Once you have your monthly required income for each lifestyle tier, take a moment. Let those numbers sink in. Consider: where are you at, right now? Where would you like to be in six months? In a year? What do you need to charge in order to make that happen?

There’s more support for creating a Three-Tier Money Map right here.

Consider how your rates might shift, over time

Once you arrive at a pricing structure that feels good to you, make sure to check in every three months or more. Does it still feel good to you, on an emotional and practical level? Have you gained more experience or training that warrant a higher rate? Are you in the thick of a Big Life Transition — marriage, divorce, a new baby, a health crisis — or expecting one soon? How might your rates need to shift to support this?

You might also consider whether the economy (or your specific marketplace, field, or customers) has shifted, and if you’d like to adjust your rates to accommodate this change. You might choose a lower rate for a long time, so you can serve more people — but some time later realize you need to increase your fee (or get more support staff) so you don’t burn out. Listen to your energy levels and honor what you need to create a business and life that’s not just sustainable, but helps you thrive.


Sit with these questions. Listen to the first answer that pops into your awareness — but also wait for deeper, truer answers. And know that your answers can and will shift, over time, right along with you and your business.

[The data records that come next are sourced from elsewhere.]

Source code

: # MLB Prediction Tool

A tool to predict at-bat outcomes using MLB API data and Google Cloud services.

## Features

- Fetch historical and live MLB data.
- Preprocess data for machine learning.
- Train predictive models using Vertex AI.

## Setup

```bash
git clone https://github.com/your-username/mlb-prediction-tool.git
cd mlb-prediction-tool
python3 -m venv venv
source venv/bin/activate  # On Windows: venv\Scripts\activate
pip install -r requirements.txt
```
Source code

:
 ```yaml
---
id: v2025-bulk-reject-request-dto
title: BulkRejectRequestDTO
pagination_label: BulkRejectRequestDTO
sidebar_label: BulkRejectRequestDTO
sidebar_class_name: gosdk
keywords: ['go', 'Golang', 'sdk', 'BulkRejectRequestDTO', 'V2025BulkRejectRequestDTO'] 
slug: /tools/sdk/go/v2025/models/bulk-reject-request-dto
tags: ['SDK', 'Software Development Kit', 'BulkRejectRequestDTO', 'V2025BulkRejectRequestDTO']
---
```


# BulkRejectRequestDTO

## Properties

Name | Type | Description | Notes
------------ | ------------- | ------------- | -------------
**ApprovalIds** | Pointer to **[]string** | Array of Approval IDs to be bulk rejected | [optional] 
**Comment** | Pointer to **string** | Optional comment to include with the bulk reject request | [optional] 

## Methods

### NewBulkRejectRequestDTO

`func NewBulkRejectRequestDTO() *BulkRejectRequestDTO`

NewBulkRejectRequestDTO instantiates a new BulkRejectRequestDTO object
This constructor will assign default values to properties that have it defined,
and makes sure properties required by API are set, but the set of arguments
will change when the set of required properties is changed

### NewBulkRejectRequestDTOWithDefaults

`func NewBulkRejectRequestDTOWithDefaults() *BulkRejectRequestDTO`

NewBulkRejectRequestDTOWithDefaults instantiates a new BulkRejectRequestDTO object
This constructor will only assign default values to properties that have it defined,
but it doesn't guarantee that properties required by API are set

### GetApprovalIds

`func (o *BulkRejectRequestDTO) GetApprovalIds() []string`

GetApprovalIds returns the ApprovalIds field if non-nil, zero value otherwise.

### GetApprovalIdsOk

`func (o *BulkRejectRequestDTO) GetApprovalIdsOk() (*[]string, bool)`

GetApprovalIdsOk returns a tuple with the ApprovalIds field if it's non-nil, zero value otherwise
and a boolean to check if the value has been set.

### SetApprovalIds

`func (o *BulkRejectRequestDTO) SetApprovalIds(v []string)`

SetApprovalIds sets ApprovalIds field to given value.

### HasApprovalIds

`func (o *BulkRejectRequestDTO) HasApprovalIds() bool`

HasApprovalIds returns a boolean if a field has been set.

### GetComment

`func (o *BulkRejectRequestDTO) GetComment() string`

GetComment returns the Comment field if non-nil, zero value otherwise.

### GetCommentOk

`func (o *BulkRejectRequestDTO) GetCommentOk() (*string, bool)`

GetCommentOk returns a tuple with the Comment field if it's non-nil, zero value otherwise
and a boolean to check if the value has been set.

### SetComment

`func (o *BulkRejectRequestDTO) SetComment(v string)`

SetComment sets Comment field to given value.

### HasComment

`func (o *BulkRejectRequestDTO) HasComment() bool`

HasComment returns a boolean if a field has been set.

Perhaps above all: give yourself permission to bring some depth to the question, “what should I charge?” Put yourself in charge of answering it, not anyone else. And put your highest, smartest self in charge of answering it, not your scared, resistant, naive, or vulnerable selves (though they need love and honoring, they don’t need to be in the driver’s seat).

Treat “what should I charge?” less like a math equation with a simple, clear-cut answer … and more like a money koan: a riddle to be sat with and contemplated and mused upon and revisited. A profound consideration worthy of your patience and sensitivity. A question that, as you answer it, just might invite you into a deeper, fuller experience: not just of your business, not just of your relationship to money, but also into a more empowered, confident, and wise relationship with yourself.

As you continue to adjust and fine-tune how much you charge and what your fees are, you can (and I hope, will) craft a business model that serves your entire life: not just the community who so needs your gifts, but also you. May you create and evolve a beautiful business that supports the lifestyle and values you hold dear.